[Dataset records]
^^^^

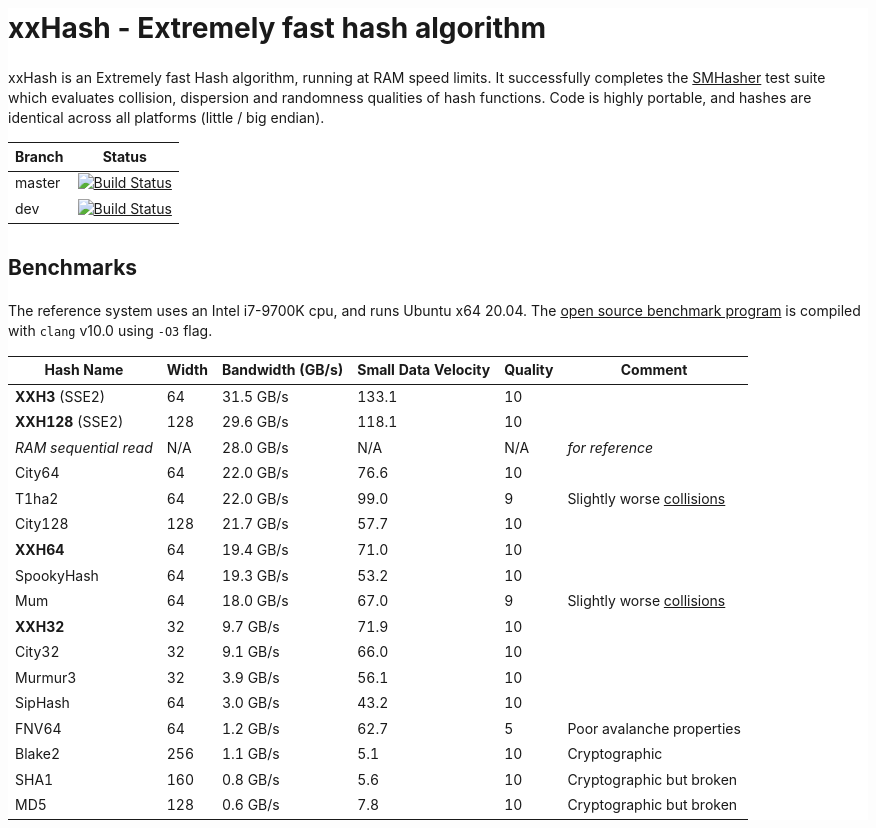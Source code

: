 
xxHash - Extremely fast hash algorithm
======================================

xxHash is an Extremely fast Hash algorithm, running at RAM speed limits.
It successfully completes the [SMHasher](https://code.google.com/p/smhasher/wiki/SMHasher) test suite
which evaluates collision, dispersion and randomness qualities of hash functions.
Code is highly portable, and hashes are identical across all platforms (little / big endian).

|Branch      |Status   |
|------------|---------|
|master      | [![Build Status](https://travis-ci.org/Cyan4973/xxHash.svg?branch=master)](https://travis-ci.org/Cyan4973/xxHash?branch=master) |
|dev         | [![Build Status](https://travis-ci.org/Cyan4973/xxHash.svg?branch=dev)](https://travis-ci.org/Cyan4973/xxHash?branch=dev) |


Benchmarks
-------------------------

The reference system uses an Intel i7-9700K cpu, and runs Ubuntu x64 20.04.
The [open source benchmark program] is compiled with `clang` v10.0 using `-O3` flag.

| Hash Name     | Width | Bandwidth (GB/s) | Small Data Velocity | Quality | Comment |
| ---------     | ----- | ---------------- | ----- | --- | --- |
| __XXH3__ (SSE2) |  64 | 31.5 GB/s        | 133.1 | 10
| __XXH128__ (SSE2) | 128 | 29.6 GB/s      | 118.1 | 10
| _RAM sequential read_ | N/A | 28.0 GB/s  |   N/A | N/A | _for reference_
| City64        |    64 | 22.0 GB/s        |  76.6 | 10
| T1ha2         |    64 | 22.0 GB/s        |  99.0 |  9 | Slightly worse [collisions]
| City128       |   128 | 21.7 GB/s        |  57.7 | 10
| __XXH64__     |    64 | 19.4 GB/s        |  71.0 | 10
| SpookyHash    |    64 | 19.3 GB/s        |  53.2 | 10
| Mum           |    64 | 18.0 GB/s        |  67.0 |  9 | Slightly worse [collisions]
| __XXH32__     |    32 |  9.7 GB/s        |  71.9 | 10
| City32        |    32 |  9.1 GB/s        |  66.0 | 10
| Murmur3       |    32 |  3.9 GB/s        |  56.1 | 10
| SipHash       |    64 |  3.0 GB/s        |  43.2 | 10
| FNV64         |    64 |  1.2 GB/s        |  62.7 |  5 | Poor avalanche properties
| Blake2        |   256 |  1.1 GB/s        |   5.1 | 10 | Cryptographic
| SHA1          |   160 |  0.8 GB/s        |   5.6 | 10 | Cryptographic but broken
| MD5           |   128 |  0.6 GB/s        |   7.8 | 10 | Cryptographic but broken


[open source benchmark program]: https://github.com/Cyan4973/xxHash/tree/release/tests/bench
[collisions]: https://github.com/Cyan4973/xxHash/wiki/Collision-ratio-comparison#collision-study
[birthday paradox]: https://en.wikipedia.org/wiki/Birthday_problem
[newer forks of SMHasher]: https://github.com/rurban/smhasher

^^^^

Your task:
What is the number of lines in the entries that include the string "algorithm"? Reply with that number alone.

Solved exercise:
2